She wanted to know if saltier water entered in from the Atlantic. We always wanted to monitor the temp differences between the air and water and if it had any effect on the flow, salt content, etc. Even her school friends continue to talk about the Hudson throughout the summer. We often talked about a project to measure various things about the river; however, our trips to study it were often too short.

Therefore, to achieve these remote sensor readings, a project was born: a flotation device with a number of sensors, placed out far enough to measure the flow and other readings. Our design settled on building a low-cost device to measure the flow, and measure any sensors along the way. That device can either be a buoy or a boat that simply floats.

But, how would we retrieve the data? This is where the low-powered Digi XBee3 Cellular Module comes in. This device would allow us to retrieve data in real-time over an LTE network to allow the class to plot daily graphs.

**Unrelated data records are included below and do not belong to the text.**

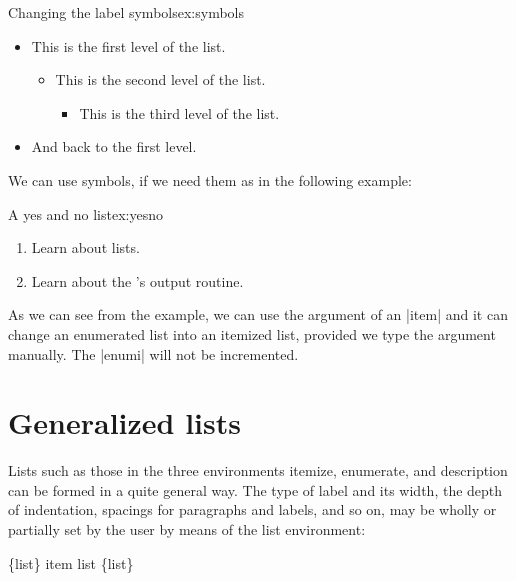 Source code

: \begin{texexample}{Changing the label symbols}{ex:symbols}
\renewcommand{\labelitemiii}{\ding{51}}
\begin{itemize}
\item This is the first level of the list.
  \begin{itemize}
     \item This is the second level of the list.
     \begin{itemize}
     \item This is the third level of the list.
     \end{itemize}
  \end{itemize}
\item And back to the first level.
\end{itemize}

\end{texexample}

We can use symbols, if we need them as in the following example:

\begin{texexample}{A yes and no list}{ex:yesno}
\newcommand{\Yess}{\ding{51}}
\newcommand{\Noo}{\ding{55}}

\begin{enumerate}
 \item[\Yess] Learn about lists.
 \item[\Noo] Learn about the \tex's output routine.
\end{enumerate}
\end{texexample}

As we can see from the example, we can use the argument of an |item| and it can change an enumerated list into an itemized list, provided we type the argument manually. The |enumi| will not be incremented. 



\section{Generalized lists}

Lists such as those in the three environments itemize, enumerate, and
description can be formed in a quite general way. The type of label and
its width, the depth of indentation, spacings for paragraphs and labels,
and so on, may be wholly or partially set by the user by means of the list
environment:

\bgroup
\trivlist\item 
     \{list\} item list \{list\}
\endtrivlist
\egroup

Why not use a Raspberry Pi, or an Arduino? The reasons to use an XBee were simple: MicroPython is available directly on the XBee module to process data; the XBee has such a low power draw compared to a larger Arduino or even a RPi Zero; ability to go into a very low-powered "sleep" state, as well as powering off all sensors during the sleep state (the trick is to use the DIO9 pin to power the sensors on wake); compact size and so on.

So the theory will be this: read inputs, interpret, format, buffer, and spit out results on long intervals. This is very much different than the way XBee normally works, which is to mirror the input/outputs between the device.

NOTE: This post is a work in progress and subject to change (e.g., we may no longer need a Raspberry Pi!).

  • Digi XBee3 Cellular LTE-M/NB-IoT w/LTE SIM Card
  • Raspberry Pi (it seems the XBee3 Cellular module itself has MicroPython built in!!)
  • Microchip MCP1826S-3302E/AB (3.3V, TO-92 style, ~1µA) VREG (shown as 78XX in diagram)
  • SUP500F GPS Receiver
  • TMP36 Air Temp Sensor
  • Custom made anchored Buoy or alike design
  • Large-enough batteries to last 24-48 hours minimal
TBD are various other sensors such as saltwater and pH (flushing in and flushing out), water temp, barometric pressure, etc since the XBee3 has several other inputs available. For example, I would like to add a battery voltage monitor on another input.

Future design enhancements could include:
  • Solar Charging for endless power
  • RPi Camera for compressed images over XBee and LTE

GPS and Temp sensors directly connected to XBee3, powered by an inexpensive voltage regular circuit to allow for larger batteries.

Additional XBee3 inputs may be utilized at a later time as project develops.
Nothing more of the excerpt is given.